=== Begin Enclosure ===

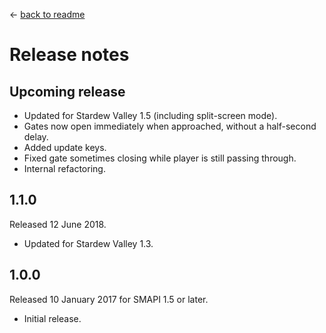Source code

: ﻿← [back to readme](README.md)

# Release notes
## Upcoming release
* Updated for Stardew Valley 1.5 (including split-screen mode).
* Gates now open immediately when approached, without a half-second delay.
* Added update keys.
* Fixed gate sometimes closing while player is still passing through.
* Internal refactoring.

## 1.1.0
Released 12 June 2018.

* Updated for Stardew Valley 1.3.

## 1.0.0
Released 10 January 2017 for SMAPI 1.5 or later.

* Initial release.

=== End Enclosure ===

### TASK DESCRIPTION
Transcribe every line from the records above without alteration, and leave out the images.

### RESPONSE TO THE TASK
Source code

: ﻿← [back to readme](README.md)

# Release notes
## Upcoming release
* Updated for Stardew Valley 1.5 (including split-screen mode).
* Gates now open immediately when approached, without a half-second delay.
* Added update keys.
* Fixed gate sometimes closing while player is still passing through.
* Internal refactoring.

## 1.1.0
Released 12 June 2018.

* Updated for Stardew Valley 1.3.

## 1.0.0
Released 10 January 2017 for SMAPI 1.5 or later.

* Initial release.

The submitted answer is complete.